EXERCISE =
Write out an exact copy of the line with "only the fixed" and of each line after it, through the end of the records below.

EXERCISE INPUTS =
----------

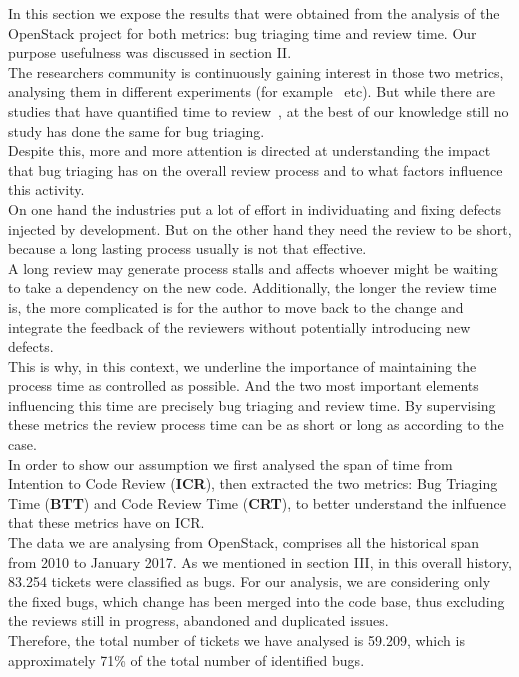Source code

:\documentclass[10pt, conference]{IEEEtran}
\begin{document}
In this section we expose the results that were obtained from the analysis 
of the OpenStack project for both metrics: bug triaging time and review time. 
Our purpose usefulness was discussed in section II.
\\
The researchers community is continuously gaining interest in those two metrics, 
analysing them in different experiments (for example~\cite{bib13,bib14,bib16,bib18,bib19} etc). 
But while there are studies that have quantified time to review~\cite{bib13,bib14}, at the best 
of our knowledge still no study has done the same for bug triaging.
\\
Despite this, more and more attention is directed at understanding the impact that bug triaging 
has on the overall review process and to what factors influence this activity.
\\ %
On one hand the industries put a lot of effort in individuating and fixing 
defects injected by development. But on the other hand they need the review to be short, 
because a long lasting process usually is not that effective. 
\\
A long review may generate process stalls and affects whoever might be waiting to take 
a dependency on the new code.
Additionally, the longer the review time is, the more complicated is for the author to move back to 
the change and integrate the feedback of the reviewers without potentially introducing new defects. 
\\
This is why, in this context, we underline the importance of maintaining the process time as 
controlled as possible. And the two most important elements influencing this time are precisely 
bug triaging and review time. By supervising these metrics the review process time can be as 
short or long as according to the case. 
\\ %
In order to show our assumption we first analysed the span of time from Intention to Code Review (\textbf{ICR}), 
then extracted the two metrics: Bug Triaging Time (\textbf{BTT}) and Code Review Time (\textbf{CRT}), to better 
understand the inlfuence that these metrics have on ICR.
\\
The data we are analysing from OpenStack, comprises all the historical span from 2010 to January 2017. 
As we mentioned in section III, in this overall history, 83.254 tickets were classified as bugs. 
For our analysis, we are considering 
only the fixed bugs, which change has been merged into the code base, thus excluding the reviews still in 
progress, abandoned and duplicated issues. 
\\Therefore, the total number of tickets we have analysed is 59.209, which is approximately 71\% of the total 
number of identified bugs. 
\end{document}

----------

SOLUTION TO THIS TASK =
only the fixed bugs, which change has been merged into the code base, thus excluding the reviews still in 
progress, abandoned and duplicated issues. 
\\Therefore, the total number of tickets we have analysed is 59.209, which is approximately 71\% of the total 
number of identified bugs. 
\end{document}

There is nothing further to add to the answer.